Like just about every other life change worth making, overcoming a phone addiction is easier when you don’t try to do it alone. In a previous post, I mentioned a statistic: 8 of 10 commitments fail without some means of accountability.
We need accountability. I need accountability. That’s one of the reasons I’m writing this article. That’s why I’ve talked to my wife about my commitment. I shared my intentions with my small group at church. I’ve enlisted others who will bolster my commitment to changing.
You should too.
You know that device you’re carrying around that you’re addicted to? Did you know that it can be fooled into actually helping you break your dependence on it?
There are apps that will remind you to not be on your phone so much. There are apps that help you slow down from time to time. And, if you’re like me with the self-control of a single-cell amoeba, there are apps that will block your use of those apps that are most addictive to you.
My choice was the Freedom App which I use to block social media access on my phone, but there are others out there. Find the ones that put the power of your smartphone to work for you, instead of against you.
One of the addictive aspects of your phone that is often billed as a feature is the virtual friendships you can have on social media. People get a high from interacting with other people’s online personas through likes, retweets, shares, etc.
Did you know you can get the same endorphin rush, and an even better one, from interacting with friends, in real life?
Invite some people over for a phone-free evening. Commit to one another that you won’t check up on your digital friends when your flesh-and-bone friends are hanging out. Play games. Eat dinner. Make something. Listen to a music album from start to finish together. Do something that doesn’t involve you being in the same room looking at different screens.
Try it. You just might end up liking it.
Phone addiction is built on hundreds of tiny bits of focus being diverted to “just check it real quick.” One way to combat this segmentation of your attention stream is to focus intently on something else.
I recommend books.
Books require you to engage your attention both deeply and over longer periods of time. They require the ability to not just get caught up in the moment but to simultaneously retain previous statements even as you anticipate future developments.

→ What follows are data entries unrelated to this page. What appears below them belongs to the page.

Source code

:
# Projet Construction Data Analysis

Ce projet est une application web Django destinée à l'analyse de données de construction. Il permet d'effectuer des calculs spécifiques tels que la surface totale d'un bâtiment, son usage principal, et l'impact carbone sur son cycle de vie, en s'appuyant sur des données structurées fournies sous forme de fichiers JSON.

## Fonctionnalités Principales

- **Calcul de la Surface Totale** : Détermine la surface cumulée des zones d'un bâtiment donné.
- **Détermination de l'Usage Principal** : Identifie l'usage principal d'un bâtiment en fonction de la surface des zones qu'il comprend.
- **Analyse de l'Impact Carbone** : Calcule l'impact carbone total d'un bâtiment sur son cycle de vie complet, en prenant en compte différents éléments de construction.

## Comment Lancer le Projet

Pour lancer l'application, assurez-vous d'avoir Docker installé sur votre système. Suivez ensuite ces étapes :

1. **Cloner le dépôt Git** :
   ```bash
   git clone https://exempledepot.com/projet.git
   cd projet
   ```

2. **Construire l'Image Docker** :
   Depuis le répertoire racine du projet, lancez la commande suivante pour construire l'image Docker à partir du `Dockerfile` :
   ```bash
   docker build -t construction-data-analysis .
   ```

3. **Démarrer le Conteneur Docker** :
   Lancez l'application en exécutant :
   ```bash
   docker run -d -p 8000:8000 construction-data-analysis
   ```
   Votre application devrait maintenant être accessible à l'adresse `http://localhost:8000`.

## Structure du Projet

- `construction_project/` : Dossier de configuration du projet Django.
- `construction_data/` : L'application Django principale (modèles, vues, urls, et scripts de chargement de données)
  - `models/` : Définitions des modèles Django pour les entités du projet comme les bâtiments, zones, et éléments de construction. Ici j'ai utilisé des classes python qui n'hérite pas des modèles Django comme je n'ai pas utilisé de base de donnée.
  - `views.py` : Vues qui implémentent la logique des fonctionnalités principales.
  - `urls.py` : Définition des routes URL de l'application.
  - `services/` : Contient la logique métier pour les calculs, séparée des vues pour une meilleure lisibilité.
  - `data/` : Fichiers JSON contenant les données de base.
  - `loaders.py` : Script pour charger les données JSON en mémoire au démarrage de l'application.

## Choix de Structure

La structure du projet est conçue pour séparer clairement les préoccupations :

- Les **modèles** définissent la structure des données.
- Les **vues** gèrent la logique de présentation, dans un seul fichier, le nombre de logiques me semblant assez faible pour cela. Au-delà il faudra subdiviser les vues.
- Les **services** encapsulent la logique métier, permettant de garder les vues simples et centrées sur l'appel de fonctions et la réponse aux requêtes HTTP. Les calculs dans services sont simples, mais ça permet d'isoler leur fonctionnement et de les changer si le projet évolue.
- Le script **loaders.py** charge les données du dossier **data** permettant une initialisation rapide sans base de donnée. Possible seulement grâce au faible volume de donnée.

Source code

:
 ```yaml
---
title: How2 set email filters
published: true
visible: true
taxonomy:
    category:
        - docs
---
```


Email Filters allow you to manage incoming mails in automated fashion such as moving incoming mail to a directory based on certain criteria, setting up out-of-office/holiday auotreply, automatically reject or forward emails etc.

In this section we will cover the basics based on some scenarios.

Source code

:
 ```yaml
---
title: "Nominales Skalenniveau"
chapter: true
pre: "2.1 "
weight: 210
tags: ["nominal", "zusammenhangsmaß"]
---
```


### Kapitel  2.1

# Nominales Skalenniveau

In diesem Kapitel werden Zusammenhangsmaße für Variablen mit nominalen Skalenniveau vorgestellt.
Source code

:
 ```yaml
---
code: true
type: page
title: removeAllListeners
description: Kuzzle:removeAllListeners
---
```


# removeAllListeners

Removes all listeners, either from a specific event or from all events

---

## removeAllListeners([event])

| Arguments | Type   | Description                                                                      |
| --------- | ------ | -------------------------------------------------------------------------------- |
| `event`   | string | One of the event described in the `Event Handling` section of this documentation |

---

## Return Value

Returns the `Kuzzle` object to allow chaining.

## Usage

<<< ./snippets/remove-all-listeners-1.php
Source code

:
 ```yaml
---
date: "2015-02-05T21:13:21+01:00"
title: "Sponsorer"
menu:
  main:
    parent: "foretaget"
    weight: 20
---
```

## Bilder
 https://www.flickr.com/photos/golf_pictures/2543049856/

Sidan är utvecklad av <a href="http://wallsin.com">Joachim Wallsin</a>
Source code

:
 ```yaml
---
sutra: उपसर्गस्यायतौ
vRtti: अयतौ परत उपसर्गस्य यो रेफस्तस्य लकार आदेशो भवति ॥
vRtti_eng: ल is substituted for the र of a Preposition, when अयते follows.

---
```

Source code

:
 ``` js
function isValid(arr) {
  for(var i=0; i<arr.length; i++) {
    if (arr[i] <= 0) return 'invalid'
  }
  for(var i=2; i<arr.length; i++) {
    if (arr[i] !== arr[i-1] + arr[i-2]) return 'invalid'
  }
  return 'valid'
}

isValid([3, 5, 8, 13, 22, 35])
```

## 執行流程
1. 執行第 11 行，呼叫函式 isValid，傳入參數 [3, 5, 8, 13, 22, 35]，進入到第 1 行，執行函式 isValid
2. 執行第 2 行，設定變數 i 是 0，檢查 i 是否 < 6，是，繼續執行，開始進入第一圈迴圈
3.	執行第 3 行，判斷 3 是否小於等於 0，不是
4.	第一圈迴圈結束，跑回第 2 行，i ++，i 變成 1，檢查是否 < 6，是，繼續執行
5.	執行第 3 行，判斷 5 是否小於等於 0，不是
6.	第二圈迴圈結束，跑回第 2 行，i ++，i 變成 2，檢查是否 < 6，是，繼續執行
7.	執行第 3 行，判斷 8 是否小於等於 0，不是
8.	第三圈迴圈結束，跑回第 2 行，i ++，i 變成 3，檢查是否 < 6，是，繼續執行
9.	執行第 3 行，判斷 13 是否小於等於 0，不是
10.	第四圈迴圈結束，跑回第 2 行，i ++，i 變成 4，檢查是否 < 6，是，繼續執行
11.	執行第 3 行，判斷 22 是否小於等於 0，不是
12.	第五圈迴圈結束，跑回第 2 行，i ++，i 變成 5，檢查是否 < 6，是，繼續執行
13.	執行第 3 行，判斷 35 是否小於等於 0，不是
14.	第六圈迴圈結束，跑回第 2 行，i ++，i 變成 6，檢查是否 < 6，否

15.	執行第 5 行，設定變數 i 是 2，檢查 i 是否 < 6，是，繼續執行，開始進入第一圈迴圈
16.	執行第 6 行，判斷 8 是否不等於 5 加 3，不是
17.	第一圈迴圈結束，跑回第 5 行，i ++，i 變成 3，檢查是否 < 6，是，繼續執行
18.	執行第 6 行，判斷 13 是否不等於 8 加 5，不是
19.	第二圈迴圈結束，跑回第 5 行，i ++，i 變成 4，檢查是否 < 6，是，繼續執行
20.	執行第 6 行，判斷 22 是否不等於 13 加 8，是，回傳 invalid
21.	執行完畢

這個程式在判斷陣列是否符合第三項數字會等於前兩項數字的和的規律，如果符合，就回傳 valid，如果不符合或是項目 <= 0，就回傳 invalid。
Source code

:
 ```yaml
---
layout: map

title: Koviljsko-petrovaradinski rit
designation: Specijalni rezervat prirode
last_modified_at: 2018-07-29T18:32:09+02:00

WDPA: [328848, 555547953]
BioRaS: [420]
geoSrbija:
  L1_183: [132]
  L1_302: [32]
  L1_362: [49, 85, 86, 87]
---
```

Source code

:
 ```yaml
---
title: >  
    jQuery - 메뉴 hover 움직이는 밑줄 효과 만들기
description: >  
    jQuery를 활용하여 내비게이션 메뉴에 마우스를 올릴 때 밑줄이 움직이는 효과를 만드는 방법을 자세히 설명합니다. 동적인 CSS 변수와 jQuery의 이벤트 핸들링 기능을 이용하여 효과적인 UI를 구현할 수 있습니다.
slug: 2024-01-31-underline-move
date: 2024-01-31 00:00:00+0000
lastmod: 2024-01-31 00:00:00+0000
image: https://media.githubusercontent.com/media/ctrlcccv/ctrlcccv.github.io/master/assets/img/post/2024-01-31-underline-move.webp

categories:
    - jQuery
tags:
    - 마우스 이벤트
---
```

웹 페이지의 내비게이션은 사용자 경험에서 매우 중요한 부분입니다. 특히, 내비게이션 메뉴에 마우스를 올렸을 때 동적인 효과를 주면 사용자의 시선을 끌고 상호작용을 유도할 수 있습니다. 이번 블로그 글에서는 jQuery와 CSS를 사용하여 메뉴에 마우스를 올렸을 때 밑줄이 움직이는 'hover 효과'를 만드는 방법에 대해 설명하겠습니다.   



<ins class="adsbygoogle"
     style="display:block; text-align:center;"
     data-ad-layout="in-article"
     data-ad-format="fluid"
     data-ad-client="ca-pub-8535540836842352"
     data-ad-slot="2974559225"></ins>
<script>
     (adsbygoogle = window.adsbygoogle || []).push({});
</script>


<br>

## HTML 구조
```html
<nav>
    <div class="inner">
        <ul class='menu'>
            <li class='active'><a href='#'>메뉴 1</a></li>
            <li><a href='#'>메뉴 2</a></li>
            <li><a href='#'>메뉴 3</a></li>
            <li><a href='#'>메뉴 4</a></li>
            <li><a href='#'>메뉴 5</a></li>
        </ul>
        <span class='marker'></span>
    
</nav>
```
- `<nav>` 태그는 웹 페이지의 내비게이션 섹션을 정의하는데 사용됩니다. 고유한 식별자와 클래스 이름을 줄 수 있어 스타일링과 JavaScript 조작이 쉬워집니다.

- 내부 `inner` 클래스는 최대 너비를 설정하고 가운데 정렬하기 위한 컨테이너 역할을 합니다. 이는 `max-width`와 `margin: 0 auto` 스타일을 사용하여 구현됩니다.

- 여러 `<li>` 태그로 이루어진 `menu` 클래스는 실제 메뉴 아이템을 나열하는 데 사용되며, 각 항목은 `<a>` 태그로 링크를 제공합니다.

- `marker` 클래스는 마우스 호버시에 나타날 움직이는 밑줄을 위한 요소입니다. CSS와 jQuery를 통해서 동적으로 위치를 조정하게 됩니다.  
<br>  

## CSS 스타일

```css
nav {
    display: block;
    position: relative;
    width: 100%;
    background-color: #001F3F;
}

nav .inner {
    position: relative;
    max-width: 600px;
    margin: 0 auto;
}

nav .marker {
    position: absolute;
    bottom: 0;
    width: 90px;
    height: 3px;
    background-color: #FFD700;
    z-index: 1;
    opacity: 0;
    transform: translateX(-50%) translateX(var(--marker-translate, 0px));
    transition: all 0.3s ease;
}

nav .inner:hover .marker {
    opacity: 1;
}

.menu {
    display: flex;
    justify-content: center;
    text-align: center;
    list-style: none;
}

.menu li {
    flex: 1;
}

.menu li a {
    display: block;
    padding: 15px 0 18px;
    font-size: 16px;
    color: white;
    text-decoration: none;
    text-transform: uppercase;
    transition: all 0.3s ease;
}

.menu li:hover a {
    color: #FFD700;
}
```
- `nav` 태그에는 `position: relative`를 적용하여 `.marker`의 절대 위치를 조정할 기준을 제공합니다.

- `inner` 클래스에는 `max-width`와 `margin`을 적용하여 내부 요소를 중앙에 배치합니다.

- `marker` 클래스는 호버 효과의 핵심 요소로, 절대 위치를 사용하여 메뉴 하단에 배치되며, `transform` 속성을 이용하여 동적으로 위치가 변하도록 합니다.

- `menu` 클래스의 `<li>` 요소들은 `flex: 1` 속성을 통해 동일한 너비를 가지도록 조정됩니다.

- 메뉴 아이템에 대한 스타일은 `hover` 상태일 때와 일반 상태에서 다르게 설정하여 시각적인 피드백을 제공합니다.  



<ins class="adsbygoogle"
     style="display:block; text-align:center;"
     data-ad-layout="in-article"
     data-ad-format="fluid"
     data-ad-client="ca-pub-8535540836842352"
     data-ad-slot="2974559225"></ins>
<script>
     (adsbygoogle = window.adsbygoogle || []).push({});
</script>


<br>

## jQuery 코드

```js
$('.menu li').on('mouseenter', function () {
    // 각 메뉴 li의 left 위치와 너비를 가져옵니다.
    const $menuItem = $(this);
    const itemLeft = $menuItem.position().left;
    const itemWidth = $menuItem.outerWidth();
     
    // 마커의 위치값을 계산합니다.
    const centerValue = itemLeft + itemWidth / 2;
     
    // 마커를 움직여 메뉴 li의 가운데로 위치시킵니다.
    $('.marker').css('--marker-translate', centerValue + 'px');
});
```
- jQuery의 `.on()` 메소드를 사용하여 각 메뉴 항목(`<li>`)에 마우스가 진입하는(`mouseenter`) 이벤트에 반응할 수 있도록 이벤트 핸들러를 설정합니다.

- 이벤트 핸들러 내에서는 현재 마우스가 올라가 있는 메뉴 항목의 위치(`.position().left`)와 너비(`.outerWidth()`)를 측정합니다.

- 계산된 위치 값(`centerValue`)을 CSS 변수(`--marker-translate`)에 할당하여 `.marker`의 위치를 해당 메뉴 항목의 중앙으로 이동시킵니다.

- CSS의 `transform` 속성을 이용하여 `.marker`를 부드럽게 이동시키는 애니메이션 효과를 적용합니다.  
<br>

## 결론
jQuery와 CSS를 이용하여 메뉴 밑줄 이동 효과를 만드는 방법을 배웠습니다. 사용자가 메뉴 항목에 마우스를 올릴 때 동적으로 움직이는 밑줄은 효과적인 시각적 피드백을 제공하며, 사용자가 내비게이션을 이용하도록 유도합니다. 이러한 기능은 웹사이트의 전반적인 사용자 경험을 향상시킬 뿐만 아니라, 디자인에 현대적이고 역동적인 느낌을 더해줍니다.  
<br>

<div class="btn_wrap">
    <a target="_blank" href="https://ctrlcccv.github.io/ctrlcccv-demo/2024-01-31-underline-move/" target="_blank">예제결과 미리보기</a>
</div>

A good book is a great antidote for your phone’s poison.
Let The Battery Die
Turn your phone off. Unless you’re reading this post on it right now, then just pretend. Look at it without the glow of the screen. It may have a nice cover and sleek lines, but I bet you wouldn’t be tempted to stare at it for hours on end, right?
I didn’t think so.
You can achieve this same effect by not charging your phone from time to time. Let it die on occasion. The first time it happens, you will panic, but it gets easier with practice.
Eventually, you’ll want to remember to charge it, but letting it die can help cut the tether it has attached to you.
These are just five ideas for breaking a phone addiction. I’m clearly no expert here, so what is working for you?